Showing posts with label Country life. Show all posts
Showing posts with label Country life. Show all posts

Thursday, 11 November 2010

Smiling pigs

My little diatribe against self-centred politicians('Strictly' for the birds, 11.11.10) reminded me of John Sergeant's admirable efforts in the same programme some months ago. He knew he was sending himself up and in fact he called himself 'the Dancing Pig'. He was a good sport, we had a good laugh, he was extremely popular, and he then retired gracefully before it all became silly. The clumping Widdecombe obviously believes she's a winner and says she won't retire, but Widdecombe Fair she isn't, so I'll refrain from mentioning the grey mare, Old Uncle Tom Cobley and all.

But back to the subject of jolly pigs:



Here's one I made earlier.

One of the joys of living in the deep Dorset/Somerset countryside is the amazing breadth of talent that lurks in most of the small villages and hamlets. The area is stuffed with active artists, writers, potters, musicians, as well as a liberal share of retired headteachers, diplomats, doctors, dons, ex-colonial officers and assorted intellectuals.

So what's that to do with the pig, I hear you ask. Well, my next-door neighbour is an excellent potter and enamellist with his own kiln. He runs short pottery courses, so I went along to have a go at making a raku pot, or more accurately, a raku pig.
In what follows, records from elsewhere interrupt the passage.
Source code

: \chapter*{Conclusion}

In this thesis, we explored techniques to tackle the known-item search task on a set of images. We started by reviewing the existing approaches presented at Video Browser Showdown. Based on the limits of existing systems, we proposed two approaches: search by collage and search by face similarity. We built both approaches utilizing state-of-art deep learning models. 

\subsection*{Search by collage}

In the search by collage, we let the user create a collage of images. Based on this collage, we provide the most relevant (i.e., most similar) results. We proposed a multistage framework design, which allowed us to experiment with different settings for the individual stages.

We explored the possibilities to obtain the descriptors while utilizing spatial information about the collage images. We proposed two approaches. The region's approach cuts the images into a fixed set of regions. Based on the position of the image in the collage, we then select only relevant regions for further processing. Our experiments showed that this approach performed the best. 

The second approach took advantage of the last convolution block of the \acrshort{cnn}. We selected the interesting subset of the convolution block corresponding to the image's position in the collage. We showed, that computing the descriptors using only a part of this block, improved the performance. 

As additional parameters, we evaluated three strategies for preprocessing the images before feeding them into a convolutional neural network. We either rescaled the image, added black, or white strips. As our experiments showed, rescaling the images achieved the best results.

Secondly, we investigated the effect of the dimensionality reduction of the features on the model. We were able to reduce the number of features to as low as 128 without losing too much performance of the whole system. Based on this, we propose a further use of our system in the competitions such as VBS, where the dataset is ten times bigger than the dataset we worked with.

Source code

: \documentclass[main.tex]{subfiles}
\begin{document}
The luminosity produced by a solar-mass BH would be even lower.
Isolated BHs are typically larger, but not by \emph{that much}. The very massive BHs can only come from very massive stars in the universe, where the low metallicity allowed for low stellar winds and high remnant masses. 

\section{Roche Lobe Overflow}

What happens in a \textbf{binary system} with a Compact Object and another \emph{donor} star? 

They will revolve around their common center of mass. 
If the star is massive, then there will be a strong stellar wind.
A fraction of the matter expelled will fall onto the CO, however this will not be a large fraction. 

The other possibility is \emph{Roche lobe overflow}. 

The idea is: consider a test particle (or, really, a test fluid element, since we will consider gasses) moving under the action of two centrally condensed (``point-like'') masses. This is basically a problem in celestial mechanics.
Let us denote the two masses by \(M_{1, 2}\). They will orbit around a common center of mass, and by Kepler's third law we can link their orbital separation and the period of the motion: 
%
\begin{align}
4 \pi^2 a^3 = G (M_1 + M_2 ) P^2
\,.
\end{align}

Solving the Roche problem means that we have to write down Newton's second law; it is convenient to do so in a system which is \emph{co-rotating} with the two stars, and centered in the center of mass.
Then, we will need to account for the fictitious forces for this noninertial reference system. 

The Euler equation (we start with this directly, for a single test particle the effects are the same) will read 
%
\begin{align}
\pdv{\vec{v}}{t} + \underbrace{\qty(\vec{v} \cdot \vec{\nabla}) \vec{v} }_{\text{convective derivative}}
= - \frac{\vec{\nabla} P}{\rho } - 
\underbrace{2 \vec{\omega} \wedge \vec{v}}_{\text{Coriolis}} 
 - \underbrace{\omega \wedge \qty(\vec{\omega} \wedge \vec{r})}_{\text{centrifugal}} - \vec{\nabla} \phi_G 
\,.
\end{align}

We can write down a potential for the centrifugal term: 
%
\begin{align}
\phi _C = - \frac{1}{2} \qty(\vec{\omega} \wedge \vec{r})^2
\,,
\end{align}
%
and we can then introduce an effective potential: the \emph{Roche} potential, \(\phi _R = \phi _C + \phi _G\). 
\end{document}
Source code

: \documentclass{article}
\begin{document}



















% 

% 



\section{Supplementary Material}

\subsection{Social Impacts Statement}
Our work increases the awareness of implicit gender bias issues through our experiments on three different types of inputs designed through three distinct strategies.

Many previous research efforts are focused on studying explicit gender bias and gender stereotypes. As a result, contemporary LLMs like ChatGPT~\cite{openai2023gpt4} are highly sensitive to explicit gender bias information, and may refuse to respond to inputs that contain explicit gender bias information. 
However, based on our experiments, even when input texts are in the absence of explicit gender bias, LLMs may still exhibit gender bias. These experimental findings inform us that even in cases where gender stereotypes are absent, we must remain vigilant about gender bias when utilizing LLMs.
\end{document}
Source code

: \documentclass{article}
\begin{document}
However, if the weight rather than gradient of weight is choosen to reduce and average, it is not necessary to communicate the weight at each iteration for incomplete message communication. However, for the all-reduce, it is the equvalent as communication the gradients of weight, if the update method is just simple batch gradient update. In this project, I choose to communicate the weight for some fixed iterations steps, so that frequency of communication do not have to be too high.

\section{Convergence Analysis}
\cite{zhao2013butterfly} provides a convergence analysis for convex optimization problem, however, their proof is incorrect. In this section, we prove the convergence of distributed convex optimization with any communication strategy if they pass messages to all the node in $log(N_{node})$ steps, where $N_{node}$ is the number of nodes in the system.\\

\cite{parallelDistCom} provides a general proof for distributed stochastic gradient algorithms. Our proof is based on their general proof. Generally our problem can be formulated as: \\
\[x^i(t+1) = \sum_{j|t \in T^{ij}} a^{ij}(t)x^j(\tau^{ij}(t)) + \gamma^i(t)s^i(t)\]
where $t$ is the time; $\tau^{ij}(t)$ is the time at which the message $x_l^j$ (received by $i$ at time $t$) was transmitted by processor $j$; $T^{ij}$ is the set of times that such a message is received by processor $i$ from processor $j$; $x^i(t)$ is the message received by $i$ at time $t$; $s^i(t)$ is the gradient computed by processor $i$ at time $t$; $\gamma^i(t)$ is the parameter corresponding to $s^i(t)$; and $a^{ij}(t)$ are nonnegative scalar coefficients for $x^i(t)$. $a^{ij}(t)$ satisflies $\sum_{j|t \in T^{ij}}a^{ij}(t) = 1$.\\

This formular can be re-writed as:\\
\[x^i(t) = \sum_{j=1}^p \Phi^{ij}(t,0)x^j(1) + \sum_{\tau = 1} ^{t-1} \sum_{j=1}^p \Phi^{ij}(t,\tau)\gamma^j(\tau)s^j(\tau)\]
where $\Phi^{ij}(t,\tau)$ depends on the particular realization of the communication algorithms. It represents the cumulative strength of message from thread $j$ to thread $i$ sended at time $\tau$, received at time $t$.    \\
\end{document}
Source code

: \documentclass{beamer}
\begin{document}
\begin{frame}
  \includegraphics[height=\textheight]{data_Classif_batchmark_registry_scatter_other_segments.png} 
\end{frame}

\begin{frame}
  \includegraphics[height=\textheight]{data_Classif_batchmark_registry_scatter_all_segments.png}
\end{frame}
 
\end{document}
This is an ancient Japanese technique which involves making a clay pig, slicing it in two down the middle, hollowing it out, and then rejoining the two pieces, but leaving a vent for the air to escape as it expands when its in the kiln, otherwise you get an exploded pig and a damaged kiln. The tricky question was where to hide the vent so it wouldn't spoil the smooth contours of my pig. After some discussion we agreed there was only one reasonable place, underneath the curly tail.

The pig was fired in the kiln, glazed and then fired again in a dustbin filled with burning wood-shavings, before being quickly taken out and plunged into cold water, which crackles the glaze, thus producing the attractive crazed raku effect.

All went well, apart from some coughing from the smoke and a few singed eye-brows, but when piggy was plunged into the cold water, his body contracted and his internal gases escaped from the vent with a prolonged sequence of bubbling, noisy farts.

How's that for animation! No wonder he's smiling.

Tuesday, 26 October 2010

Times are still hard

Having spent most of my life as a townie, I had always assumed that fields and trees and hedges stayed the same for year after year unless you did something to them. When I retired and bought a house with a paddock and lots of trees and many hedges, I was unpleasantly surprised to discover that the opposite is true. Fields and trees and hedges only stay the same if you keep doing things to them. Nettles, thistles and brambles take over your paddock, your hedges turn into rampant 16-foot tall Triffids, and trees shed large rotten branches onto passers-by and grow into neighbouring power lines, thus cutting off the electricity supply to much of the village in windy weather.

There is a cure for all these ills, but it always involves backbreaking effort. Thomas Hardy in one of his novels based on life in Dorset mentions women who worked in the fields as scrattlers, digging out thistles for sixpence a day. Having tried a bit of scrattling myself, I now accept that the function of the gentleman is to provide employment for the worker, so now I always 'get a man in'.

This generally involves a haemorrhage of cash. I was quoted a price of £470 to trim my hedges recently. When I pointed out that the same job by the same firm last year had only cost £300, this required some explanation. It seems that it was all to do with VAT, which hadn't been added.
OK, VAT last year was 15%, so that would have made it £345 rather than £300.
Yes but VAT has gone up to 17% this year.
OK, so that's another 2%, making it £351, but that's still a long way short of £470 isn't it?
Ah, but petrol and wages have gone up a lot in the last year.
Oh dear, what a pity, because my pension hasn't gone up a lot, so I'll need to get more estimates.
OK, Let's call it £360 cash.

This nit-picking over the odd £100 contrasts with the documentary I heard on BBC 4 on the same day about Fine Art sales at Sotheby's. The obviously very well-connected young lady with the cut-glass accent explained that the art market is just about holding up in these straitened times. There are still plenty of people who can afford 3 million for a painting, but the number who can afford 30 million has sadly dwindled since the banks collapsed. Breaks you heart doesn't it!

This reminds me of the banker who ordered a new Porsche from the dealer and posted an enthusiastic message on Facebook to say that he couldn't wait for the new 911. It seems that about 500 Taliban members immediately added him to their list of Friends.

Only joking.....(Nervous laughter. Legend - don't be tempted).